Configuration files guide
If you've ever been confused by the proliferation of configuration files in modern Python projects, you're not alone! I've lost count of how many times I've wondered "which file does what again?" when setting up a new project. This guide will help you understand the purpose of each configuration file and how they work together to make your development workflow smoother.
Why do we even need all these config files?
Here's what I've learned after working with countless data science projects: configuration files are your secret weapon for creating a consistent, professional development environment.
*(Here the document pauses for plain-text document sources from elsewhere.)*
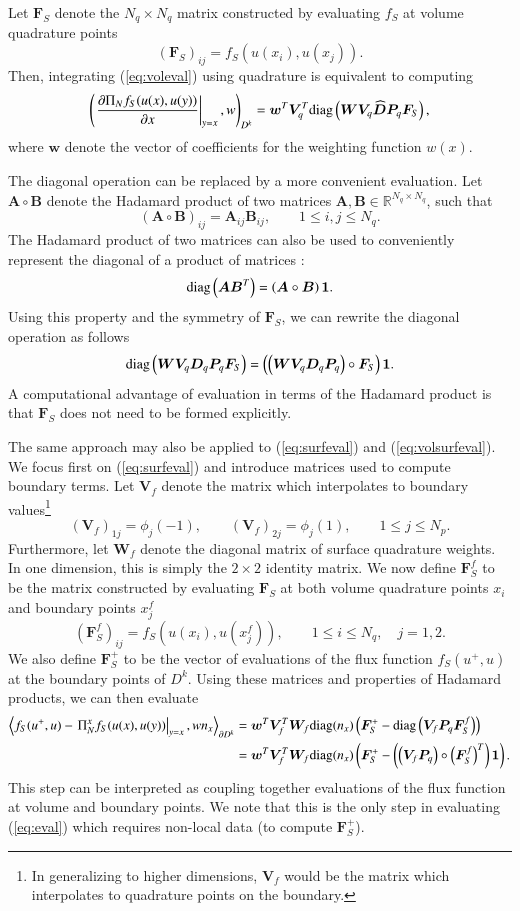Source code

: \documentclass[preprint,10pt]{elsarticle}
\theoremstyle{definition}
\theoremstyle{lemma}
\theoremstyle{theorem}
\theoremstyle{assumption}
\newcommand{\pd}[2]{\frac{\partial#1}{\partial#2}}
\newcommand{\LRp}[1]{\left( #1 \right)}
\newcommand{\LRa}[1]{\left\langle #1 \right\rangle}
\begin{document}
Let $\bm{F}_S$ denote the $N_q\times N_q$ matrix constructed by evaluating $f_S$ at volume quadrature points
\[
\LRp{\bm{F}_S}_{ij} = f_S(u(x_i),u(x_j)).  
\]
Then, integrating (\ref{eq:voleval}) using quadrature is equivalent to computing
\[
\LRp{\left.\pd{\Pi_N {f}_S({u}(x),{u}(y))}{x}\right|_{y=x},{w}}_{D^k} = \bm{w}^T \bm{V}_q^T{\rm diag}\LRp{\bm{W} \bm{V}_q\widehat{\bm{D}}\bm{P}_q \bm{F}_S},  
\]
where $\bm{w}$ denote the vector of coefficients for the weighting function $w(x)$.  

The diagonal operation can be replaced by a more convenient evaluation.  Let $\bm{A}\circ\bm{B}$ denote the Hadamard product of two matrices $\bm{A},\bm{B} \in \mathbb{R}^{N_q\times N_q}$, such that 
\[
\LRp{\bm{A}\circ\bm{B}}_{ij} = \bm{A}_{ij}\bm{B}_{ij}, \qquad 1\leq i,j \leq N_q.
\]
The Hadamard product of two matrices can also be used to conveniently represent the diagonal of a product of matrices \cite{styan1973hadamard}:
\[
{\rm diag}\LRp{\bm{A}\bm{B}^T} = \LRp{\bm{A}\circ \bm{B}}\bm{1}.  
\]
Using this property and the symmetry of $\bm{F}_S$, we can rewrite the diagonal operation as follows
\[
{\rm diag}\LRp{\bm{W} \bm{V}_q \bm{D}_q \bm{P}_q \bm{F}_S} = \LRp{\LRp{\bm{W} \bm{V}_q \bm{D}_q \bm{P}_q} \circ \bm{F}_S}\bm{1}.
\]
A computational advantage of evaluation in terms of the Hadamard product is that $\bm{F}_S$ does not need to be formed explicitly.  

The same approach may also be applied to (\ref{eq:surfeval}) and (\ref{eq:volsurfeval}).  We focus first on (\ref{eq:surfeval}) and introduce matrices used to compute boundary terms.  Let $\bm{V}_f$ denote the matrix which interpolates to boundary values\footnote{In generalizing to higher dimensions, $\bm{V}_f$ would be the matrix which interpolates to quadrature points on the boundary.}
\[
\LRp{\bm{V}_f}_{1j} = \phi_j(-1), \qquad \LRp{\bm{V}_f}_{2j} = \phi_j(1), \qquad 1 \leq j \leq N_p.  
\]
Furthermore, let $\bm{W}_f$ denote the diagonal matrix of surface quadrature weights.  In one dimension, this is simply the $2\times 2$ identity matrix.  We now define $\bm{F}_S^f$ to be the matrix constructed by evaluating $\bm{F}_S$ at both volume quadrature points $x_i$ and boundary points $x^f_j$
\[
\LRp{\bm{F}_S^f}_{ij} = f_S\LRp{u(x_i),u\LRp{x^f_j}}, \qquad 1 \leq i \leq N_q, \quad j = 1,2.  
\]
We also define $\bm{F}^+_S$ to be the vector of evaluations of the flux function $f_S\LRp{u^+,u}$ at the boundary points of $D^k$.  Using these matrices and properties of Hadamard products, we can then evaluate 
\begin{align*}
\LRa{{f}_S({u}^+,{u})-\left.\Pi_N^x{f}_S({u}(x),{u}(y))\right|_{y=x},{w}{n}_x}_{\partial D^k} &= \bm{w}^T\bm{V}_f^T \bm{W}_f {\rm diag}({n}_x)\LRp{\bm{F}_S^+ - {\rm diag}\LRp{\bm{V}_f\bm{P}_q \bm{F}^f_S}} \\
&= \bm{w}^T\bm{V}_f^T \bm{W}_f {\rm diag}({n}_x)\LRp{\bm{F}_S^+ - \LRp{\LRp{\bm{V}_f\bm{P}_q} \circ \LRp{\bm{F}^f_S}^T}\bm{1}}.
\end{align*}
This step can be interpreted as coupling together evaluations of the flux function at volume and boundary points.  We note that this is the only step in evaluating (\ref{eq:eval}) which requires non-local data (to compute $\bm{F}^+_S$).  
\end{document}
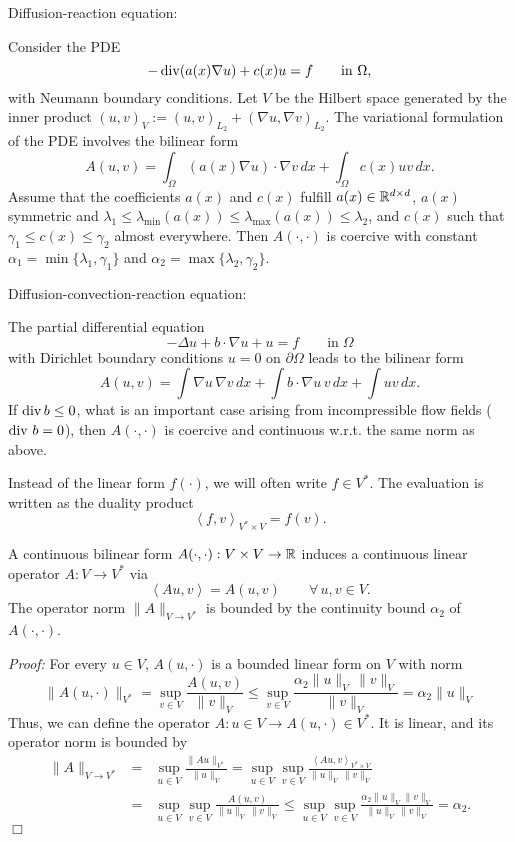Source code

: \begin{example} 
Diffusion-reaction equation: 
\end{example}
\noindent
Consider the PDE
$$
-\operatorname{div} (a(x) \nabla u) + c(x) u = f \qquad \mbox{in } \Omega,
$$
with Neumann boundary conditions. Let $V$ be the Hilbert space generated 
by the inner product $(u,v)_V := (u,v)_{L_2}+ (\nabla u , \nabla v)_{L_2}$. 
The variational formulation of the PDE involves the bilinear form
$$
A(u,v) = \int_{\Omega} (a(x) \nabla u) \cdot \nabla v \, dx + \int_\Omega c(x) u v \, dx.
$$
Assume that the coefficients $a(x)$ and $c(x)$ fulfill 
$a(x) \in {\mathbb R}^{d \times d}$, $a(x)$ symmetric and $\lambda_1 \leq \lambda_{\min} (a(x)) \leq \lambda_{\max} (a(x)) \leq \lambda_2$, and 
$c(x)$ such that $\gamma_1 \leq c(x) \leq \gamma_2$ almost everywhere. 
Then $A(\cdot,\cdot)$ is coercive with constant
$\alpha_1 = \min \{ \lambda_1, \gamma_1 \}$ and $\alpha_2 = \max \{ \lambda_2, \gamma_2 \}$.
\begin{example}  \label{example_diffconv}
Diffusion-convection-reaction equation:
\end{example}
\noindent
The partial differential equation
$$
-\Delta u + b \cdot \nabla u + u  = f \qquad \mbox{in} \; \Omega
$$
with Dirichlet boundary conditions $u = 0$ on $\partial \Omega$ leads to the
bilinear form
$$
A(u,v) = \int \nabla u \, \nabla v \, dx + \int b \cdot \nabla u \, v \, dx + \int u v \, dx.
$$
If $\operatorname{div} b \leq 0$, what is an important case arising from incompressible flow
fields ($\operatorname{div} \, b = 0$), then $A(\cdot,\cdot)$ is coercive and continuous w.r.t. the same norm as above.

\bigskip

Instead of the linear form $f(\cdot)$, we will often write $f \in V^\ast$. The evaluation is written as the duality product 
$$
\left< f , v \right>_{V^\ast \times V} = f(v).
$$

\begin{lemma}A continuous bilinear form $A(\cdot,\cdot) : V \times V \rightarrow {\mathbb R}$
induces a continuous linear operator $A : V \rightarrow V^\ast$ via
$$
\left< A u, v \right> = A(u,v) \qquad \forall \, u,v \in V.
$$
The operator norm $\| A \|_{V \rightarrow V^\ast}$ is bounded by the continuity bound $\alpha_2$ of $A(\cdot,\cdot)$. 
\end{lemma}
\noindent
{\em Proof:} For every $u \in V$, $A(u,\cdot)$ is a bounded linear form on $V$
with norm
$$
\| A(u,\cdot) \|_{V^\ast} = 
\sup_{v \in V} \frac{A(u,v)}{ \| v \|_V} 
\leq \sup_{v \in V} \frac{\alpha_2 \| u \|_V \, \| v \|_V }{ \| v \|_V} 
= \alpha_2 \| u \|_V
$$
Thus, we can define the operator $A : u \in V \rightarrow A(u,\cdot) \in V^\ast$. 
It is linear, and its operator norm is bounded by
\begin{eqnarray*}
\| A \|_{V \rightarrow V^\ast} & = &
\sup_{u\in V} \frac{ \| A u \|_{V^\ast}}{\| u \|_V} =
\sup_{u\in V} \sup_{v \in V} \frac{ \left< A u, v\right>_{V^\ast \times V} } {\| u \|_V \, \| v \|_V} \\
& = & \sup_{u\in V} \sup_{v \in V} \frac{ A (u,v) } {\| u \|_V \, \| v \|_V} \leq
\sup_{u\in V} \sup_{v\in V} \frac{ \alpha_2 \| u \|_V \| v \|_V } {\| u \|_V \, \| v \|_V} = \alpha_2.
\end{eqnarray*}
\hfill $\Box$

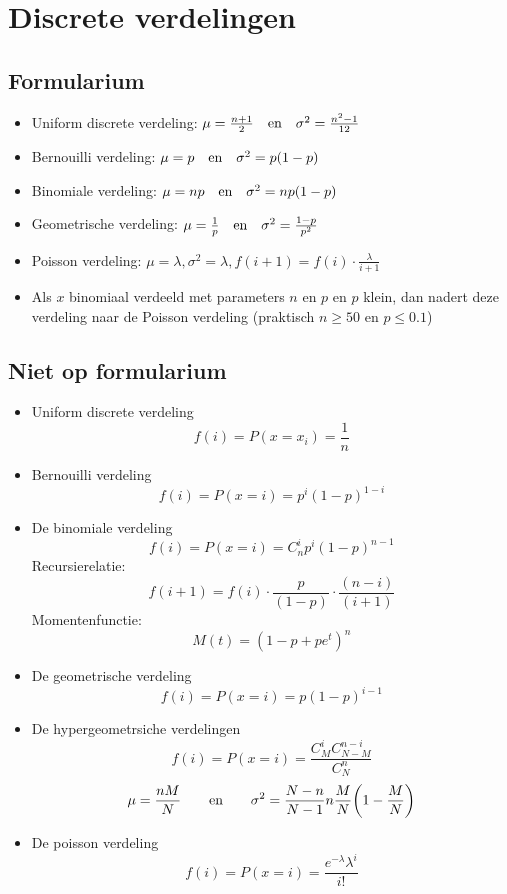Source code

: \documentclass[12pt]{report}
\begin{document}
\chapter{Discrete verdelingen}
 \section{Formularium}
 \begin{itemize}
  \item Uniform discrete verdeling: $\mu = \frac{n + 1}{2}\quad\hbox{en}\quad \sigma^2 = \frac{n^2 - 1}{12}$
  \item Bernouilli verdeling: $\mu = p\quad\hbox{en}\quad \sigma^2 = p(1 - p)$
  \item Binomiale verdeling: $\mu = np\quad\hbox{en}\quad \sigma^2 = np(1 - p)$
  \item Geometrische verdeling: $\mu = \frac{1}{p}\quad\hbox{en}\quad \sigma^2 = \frac{1-p}{p^2}$
  \item Poisson verdeling: $\mu = \lambda, \sigma^2 = \lambda, f(i + 1) = f(i)\cdot\frac{\lambda}{i + 1}$
  \item Als $x$ binomiaal verdeeld met parameters $n$ en $p$ en $p$ klein, dan nadert deze verdeling naar de Poisson verdeling (praktisch $n \geq 50$ en $p \leq 0.1$)
 \end{itemize}
 \section{Niet op formularium}
 \begin{itemize}
  \item Uniform discrete verdeling
    $$f(i) = P(x = x_i) = \frac{1}{n}$$
  \item Bernouilli verdeling
    $$f(i) = P(x = i) = p^i(1 - p)^{1 - i}$$
  \item De binomiale verdeling
    $$f(i) = P(x = i) = C_n^ip^i( 1 -p)^{n - 1}$$
    Recursierelatie: $$f(i + 1) = f(i)\cdot\frac{p}{(1 - p)}\cdot\frac{(n - i)}{(i + 1)}$$
    Momentenfunctie: $$M(t) = (1 - p + pe^t)^n$$
  \item De geometrische verdeling
    $$f(i) = P(x = i) = p(1 - p)^{i - 1}$$
  \item De hypergeometrsiche verdelingen
    $$f(i) = P(x = i) = \frac{C_M^iC_{N - M}^{n - i}}{C_N^n}$$
    $$\mu = \frac{nM}{N}\qquad\hbox{en}\qquad{\sigma^2 = \frac{N - n}{N - 1}n\frac{M}{N}\bigg(1 - \frac{M}{N}\bigg)}$$
  \item De poisson verdeling
    $$f(i) = P(x = i) = \frac{e^{-\lambda}\lambda^i}{i!}$$
 \end{itemize}
\end{document}
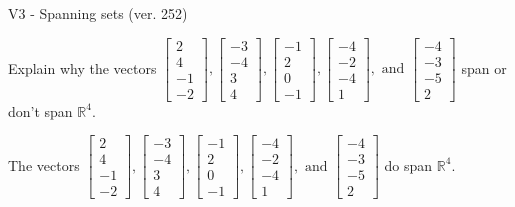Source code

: \begin{exercise}
  \begin{exerciseTitle}V3 - Spanning sets (ver. 252)\end{exerciseTitle}
  \begin{exerciseStatement}
    Explain why the vectors \(\left[\begin{array}{r}
2 \\
4 \\
-1 \\
-2
\end{array}\right] , \left[\begin{array}{r}
-3 \\
-4 \\
3 \\
4
\end{array}\right] , \left[\begin{array}{r}
-1 \\
2 \\
0 \\
-1
\end{array}\right] , \left[\begin{array}{r}
-4 \\
-2 \\
-4 \\
1
\end{array}\right] , \text{ and } \left[\begin{array}{r}
-4 \\
-3 \\
-5 \\
2
\end{array}\right]\) span or don't span \(\mathbb{R}^4\). 
	


  \end{exerciseStatement}
  \begin{exerciseAnswer}
   The vectors \(\left[\begin{array}{r}
2 \\
4 \\
-1 \\
-2
\end{array}\right] , \left[\begin{array}{r}
-3 \\
-4 \\
3 \\
4
\end{array}\right] , \left[\begin{array}{r}
-1 \\
2 \\
0 \\
-1
\end{array}\right] , \left[\begin{array}{r}
-4 \\
-2 \\
-4 \\
1
\end{array}\right] , \text{ and } \left[\begin{array}{r}
-4 \\
-3 \\
-5 \\
2
\end{array}\right]\) 
  	 do  
	span \(\mathbb{R}^4\).
  



\end{exerciseAnswer}
\end{exercise}
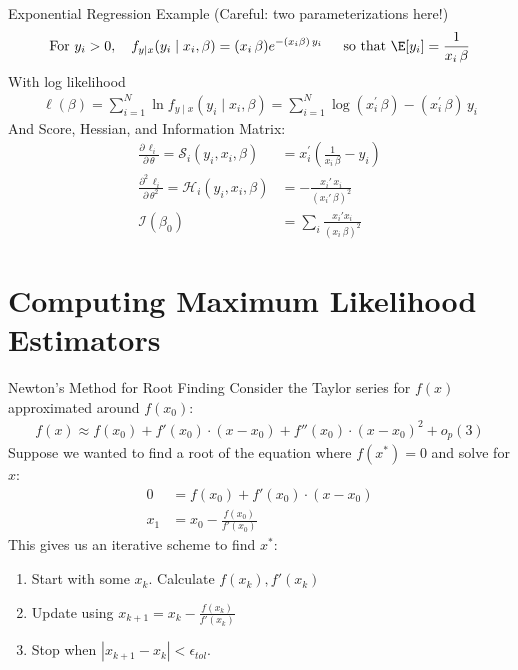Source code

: \documentclass[aspectratio=169,11pt]{beamer}
\begin{document}
\begin{frame}{Exponential Regression Example (Careful: two parameterizations here!)}
\begin{align*}
\text{For } y_i > 0, \quad f _ { y \mid x} ( y_i \mid x_i , \beta  ) =  (x_i \, \beta)e^{ - (x_i \beta )\, y_i }\, \quad  \text{ so that } \E[y_i] = \frac{1}{x_i\, \beta}
\end{align*}
With log likelihood
\begin{align*}
\ell( \beta ) = \sum _ { i = 1 } ^ { N } \ln f _ { y \mid x } \left( y _ { i } \mid x _ { i } , \beta \right) = \sum _ { i = 1 } ^ { N } \log(x _ { i } ^ { \prime }\, \beta) - \left( x _ { i } ^ { \prime }\, \beta \right)\, y _ { i } 
\end{align*}
And Score, Hessian, and Information Matrix:
\begin{align*}
\frac{\partial\, \ell_i}{\partial\, \theta} = \mathcal { S }_i ( y_i, x_i , \beta ) &=  x_i ^ { \prime } \left( \frac{1}{x_i\, \beta} - y_i \right)\\
\frac{\partial^2\, \ell_i}{\partial\, \theta^2} = \mathcal { H }_i ( y_i , x_i , \beta ) &= - \frac{x_i'\, x_i}{(x_i'\, \beta)^2}\\
\mathcal { I } \left( \beta _ { 0 } \right) &= \sum_i \frac{x_i' x_i}{(x_i\, \beta)^2}
\end{align*}
\end{frame}


\section*{Computing Maximum Likelihood Estimators}

\begin{frame}{Newton's Method for Root Finding}
Consider the Taylor series for $f(x)$ approximated around $f(x_0)$:
\begin{align*}
f(x) \approx f(x_0) + f'(x_0) \cdot (x-x_0) + f''(x_0) \cdot (x-x_0)^2 + o_p(3)
\end{align*}
Suppose we wanted to find a \alert{root} of the equation where $f(x^{*})=0$ and solve for $x$:
\begin{align*}
0 &= f(x_0) + f'(x_0) \cdot (x-x_0) \\
x_1 &= x_0-\frac{f(x_0)}{f'(x_0)} 
\end{align*}
This gives us an \alert{iterative} scheme to find $x^{*}$:
\begin{enumerate}
\item Start with some $x_k$. Calculate $f(x_k),f'(x_k)$
\item Update using $x_{k+1} = x_k - \frac{f(x_k)}{f'(x_k)} $
\item Stop when $|x_{k+1}-x_{k}| < \epsilon_{tol}$.
\end{enumerate}
\end{frame}
\end{document}

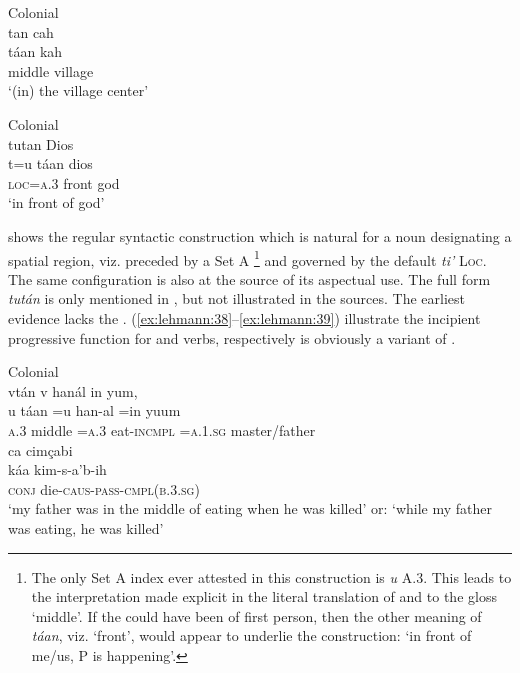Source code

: \documentclass[output=paper]{langsci/langscibook}
\begin{document}
\ea\label{ex:lehmann:36}
Colonial   \\
       tan    cah\\
\gll       táan    kah\\
middle  village\\
\glt ‘(in) the village center’ \citep[§299, p.147]{Beltrán1746} 
\z


\ea\label{ex:lehmann:37}
Colonial  \\
      tutan          Dios\\
\gll   t=u      táan    dios\\
\textsc{loc=a.3}  front    god\\
\glt ‘in front of god’ \citep[39v]{SanBuenaventura1684}
\z



 shows the regular syntactic construction which is natural for a noun designating a spatial region, viz. preceded by a  Set A \footnote{The only Set A index ever attested in this construction is \textit{u} A.3. This leads to the interpretation made explicit in the literal translation of  and to the gloss `middle'. If the  could have been of first person, then the other meaning of \textit{táan}, viz. `front', would appear to underlie the construction: `in front of me/us, P is happening'.} and governed by the default  \textit{ti’} \textsc{Loc}. The same configuration is also at the source of its aspectual use. The full form \textit{tután} is only mentioned in \citealt[47]{Coronel1620}, but not illustrated in the sources. The earliest evidence lacks the . (\ref{ex:lehmann:38}–\ref{ex:lehmann:39}) illustrate the incipient progressive function for  and  verbs, respectively  is obviously a variant of .


\ea\label{ex:lehmann:38}
Colonial  \\
      vtán       v       hanál       in       yum,\\
\gll         u     táan   =u     han-al       =in       yuum\\
\textsc{a.3 }  middle  \textsc{=a.3}    eat-\textsc{incmpl}  =\textsc{a.1.sg}   master/father\\

  ca     cimçabi\\
\gll        káa     kim-s-a’b-ih\\
\textsc{conj}    die-\textsc{caus-pass-cmpl(b.3.sg)}\\
\glt ‘my father was in the middle of eating when he was killed’ or: ‘while my father was eating, he was killed’ \citep[57]{Coronel1620}
\z
\end{document}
They serve to:
- Standardize your development environment across team members (no more "it works on my machine!")
- Automate the tedious stuff like code formatting and quality checks
- Document your project's dependencies and settings for future you
- Streamline build, test, and deployment processes
The beauty of this approach is that once you set them up correctly, they work silently in the background, letting you focus on the actual data science work.
What are the core configuration files you should know about?
pyproject.toml
- Your project's single source of truth
This is my favorite development in Python packaging in recent years! pyproject.toml
is the modern standard that can replace multiple legacy config files. Think of it as your project's central nervous system:
[build-system]
requires = ["setuptools>=61.0", "wheel"]
build-backend = "setuptools.build_meta"
[project]
name = "your-project"
version = "0.1.0"
description = "Your project description"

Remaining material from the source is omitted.